Engagé contre les fléaux du numérique , RDC : Christian Bosembe appelle à la responsabilité collective face à la désinformation

C'est dans l'enceinte feutrée du Fleuve Congo Hôtel, en marge de la célébration de la Journée Internationale de la Liberté de la Presse, que Christian Bosembe, Président du Conseil Supérieur de l'Audiovisuel et de la Communication (CSAC), a livré ce lundi un discours d'une rare intensité. Face à un parterre de professionnels des médias, d'officiels et de membres de la Société civile, Christian Bosembe a dressé un constat lucide des défis qui assaillent le monde de l'information, particulièrement dans un contexte national marqué par des tensions sécuritaires, avec la guerre d’agression rwandaise qui sévit dans l’est. Son intervention, loin d'être une simple allocution de circonstance, s'est muée en un véritable plaidoyer pour une prise de conscience collective face à la manipulation de l'information, exacerbée par l'avènement de l'intelligence artificielle.

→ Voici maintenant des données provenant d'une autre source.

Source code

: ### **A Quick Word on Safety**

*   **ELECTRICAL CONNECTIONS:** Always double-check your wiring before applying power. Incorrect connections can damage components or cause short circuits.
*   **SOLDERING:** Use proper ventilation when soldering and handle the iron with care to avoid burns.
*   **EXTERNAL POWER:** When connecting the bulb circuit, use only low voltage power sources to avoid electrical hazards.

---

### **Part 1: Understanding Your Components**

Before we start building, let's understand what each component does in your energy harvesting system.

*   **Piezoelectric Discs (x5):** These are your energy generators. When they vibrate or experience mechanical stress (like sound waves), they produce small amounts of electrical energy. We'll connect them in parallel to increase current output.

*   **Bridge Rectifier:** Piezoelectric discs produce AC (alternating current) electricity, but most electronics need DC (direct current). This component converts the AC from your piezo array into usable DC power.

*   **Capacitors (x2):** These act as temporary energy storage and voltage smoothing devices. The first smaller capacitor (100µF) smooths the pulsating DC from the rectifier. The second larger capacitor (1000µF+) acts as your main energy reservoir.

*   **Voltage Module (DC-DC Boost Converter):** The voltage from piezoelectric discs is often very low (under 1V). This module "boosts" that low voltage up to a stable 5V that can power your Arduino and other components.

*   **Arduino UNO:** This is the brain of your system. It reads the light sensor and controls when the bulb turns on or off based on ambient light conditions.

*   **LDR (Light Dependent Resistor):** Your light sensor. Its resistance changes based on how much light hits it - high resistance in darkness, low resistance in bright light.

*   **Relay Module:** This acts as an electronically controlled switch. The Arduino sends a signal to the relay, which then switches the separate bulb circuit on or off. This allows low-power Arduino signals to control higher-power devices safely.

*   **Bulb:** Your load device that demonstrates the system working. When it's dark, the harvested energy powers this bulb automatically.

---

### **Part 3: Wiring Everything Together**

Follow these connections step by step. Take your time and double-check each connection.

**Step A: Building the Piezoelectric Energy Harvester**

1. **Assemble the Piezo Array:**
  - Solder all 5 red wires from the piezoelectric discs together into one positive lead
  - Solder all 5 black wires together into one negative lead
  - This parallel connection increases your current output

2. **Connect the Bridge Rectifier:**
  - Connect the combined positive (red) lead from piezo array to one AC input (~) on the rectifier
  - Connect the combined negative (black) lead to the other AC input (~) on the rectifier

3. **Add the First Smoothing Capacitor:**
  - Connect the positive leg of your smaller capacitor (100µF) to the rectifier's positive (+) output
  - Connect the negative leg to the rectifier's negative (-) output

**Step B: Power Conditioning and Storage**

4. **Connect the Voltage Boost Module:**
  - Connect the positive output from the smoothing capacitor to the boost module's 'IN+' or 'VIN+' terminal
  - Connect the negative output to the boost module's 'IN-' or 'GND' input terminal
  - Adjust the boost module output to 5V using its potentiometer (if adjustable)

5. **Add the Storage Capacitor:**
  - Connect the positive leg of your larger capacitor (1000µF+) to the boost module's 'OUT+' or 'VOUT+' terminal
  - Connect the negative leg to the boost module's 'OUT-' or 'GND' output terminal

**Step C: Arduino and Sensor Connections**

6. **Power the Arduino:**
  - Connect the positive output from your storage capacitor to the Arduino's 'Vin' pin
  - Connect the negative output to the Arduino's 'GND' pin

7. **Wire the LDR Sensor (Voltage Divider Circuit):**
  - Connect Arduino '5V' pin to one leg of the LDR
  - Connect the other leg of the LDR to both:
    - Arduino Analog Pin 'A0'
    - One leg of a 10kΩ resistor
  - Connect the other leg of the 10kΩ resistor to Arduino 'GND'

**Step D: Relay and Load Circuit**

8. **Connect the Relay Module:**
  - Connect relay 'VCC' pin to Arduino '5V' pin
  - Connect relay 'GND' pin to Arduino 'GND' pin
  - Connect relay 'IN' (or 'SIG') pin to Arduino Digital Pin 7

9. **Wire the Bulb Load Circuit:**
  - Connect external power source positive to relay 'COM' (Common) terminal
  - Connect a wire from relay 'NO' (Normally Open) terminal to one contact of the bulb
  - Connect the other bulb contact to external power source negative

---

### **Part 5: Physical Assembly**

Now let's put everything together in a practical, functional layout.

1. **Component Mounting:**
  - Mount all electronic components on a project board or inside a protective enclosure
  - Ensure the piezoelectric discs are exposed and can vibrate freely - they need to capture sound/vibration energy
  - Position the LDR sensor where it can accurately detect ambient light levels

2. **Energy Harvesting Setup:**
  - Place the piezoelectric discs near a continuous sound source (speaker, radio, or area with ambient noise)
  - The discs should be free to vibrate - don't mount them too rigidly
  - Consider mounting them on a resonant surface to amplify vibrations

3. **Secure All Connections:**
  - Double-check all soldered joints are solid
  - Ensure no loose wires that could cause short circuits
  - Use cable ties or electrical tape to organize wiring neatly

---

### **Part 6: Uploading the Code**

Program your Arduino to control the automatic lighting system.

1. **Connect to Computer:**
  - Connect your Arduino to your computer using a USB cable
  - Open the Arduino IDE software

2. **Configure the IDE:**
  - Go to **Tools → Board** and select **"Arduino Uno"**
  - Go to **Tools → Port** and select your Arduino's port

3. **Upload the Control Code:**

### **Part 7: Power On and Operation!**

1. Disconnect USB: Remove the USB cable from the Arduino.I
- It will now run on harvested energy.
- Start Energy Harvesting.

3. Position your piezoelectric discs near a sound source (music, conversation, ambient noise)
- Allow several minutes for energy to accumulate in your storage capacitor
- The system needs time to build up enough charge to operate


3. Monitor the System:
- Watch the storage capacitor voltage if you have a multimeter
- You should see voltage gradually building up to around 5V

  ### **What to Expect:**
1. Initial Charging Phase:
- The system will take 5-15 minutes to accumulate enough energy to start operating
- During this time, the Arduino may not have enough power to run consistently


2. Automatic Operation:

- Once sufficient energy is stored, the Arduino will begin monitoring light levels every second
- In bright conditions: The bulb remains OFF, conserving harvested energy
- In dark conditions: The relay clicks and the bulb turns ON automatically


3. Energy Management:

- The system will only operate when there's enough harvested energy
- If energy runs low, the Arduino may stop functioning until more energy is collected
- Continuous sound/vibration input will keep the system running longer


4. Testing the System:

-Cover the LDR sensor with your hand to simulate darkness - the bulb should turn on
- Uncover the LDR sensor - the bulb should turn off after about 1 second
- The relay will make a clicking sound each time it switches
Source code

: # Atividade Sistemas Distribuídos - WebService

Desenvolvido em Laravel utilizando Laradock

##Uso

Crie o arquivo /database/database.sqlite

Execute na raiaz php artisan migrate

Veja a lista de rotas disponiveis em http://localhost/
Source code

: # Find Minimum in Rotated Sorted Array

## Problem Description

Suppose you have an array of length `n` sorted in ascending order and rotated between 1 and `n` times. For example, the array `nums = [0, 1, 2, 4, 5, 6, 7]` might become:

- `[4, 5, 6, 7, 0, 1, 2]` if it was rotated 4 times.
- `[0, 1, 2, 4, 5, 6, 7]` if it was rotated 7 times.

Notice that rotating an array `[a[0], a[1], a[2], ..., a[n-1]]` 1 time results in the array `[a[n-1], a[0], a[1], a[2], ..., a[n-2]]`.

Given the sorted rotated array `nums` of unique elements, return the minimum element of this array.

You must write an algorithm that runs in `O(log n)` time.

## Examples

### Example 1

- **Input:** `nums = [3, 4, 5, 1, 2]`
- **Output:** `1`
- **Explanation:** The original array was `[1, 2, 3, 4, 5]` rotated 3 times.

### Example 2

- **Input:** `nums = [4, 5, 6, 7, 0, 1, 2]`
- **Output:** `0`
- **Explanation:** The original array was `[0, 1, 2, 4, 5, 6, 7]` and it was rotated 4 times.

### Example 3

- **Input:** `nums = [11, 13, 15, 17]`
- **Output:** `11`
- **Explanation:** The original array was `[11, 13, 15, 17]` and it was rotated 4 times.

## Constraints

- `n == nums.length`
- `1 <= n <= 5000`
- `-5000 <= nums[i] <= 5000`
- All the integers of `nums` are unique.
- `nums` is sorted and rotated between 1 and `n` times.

Christian Bosembe a d’emblée souligné la mutation profonde du paysage informationnel.
‘’Nous vivons une époque où l'information devient aussi stratégique, mais aussi très stratégique que les armes. Ce qui a radicalement changé ces dernières années, c'est la manière dont elle se diffuse et se manipule. L'essor de l'intelligence artificielle transforme la façon dont l'information est produite, consommée et partagée. Chaque citoyen est désormais un producteur potentiel de contenus. Cela ouvre des opportunités, mais soulève aussi les grands défis’’.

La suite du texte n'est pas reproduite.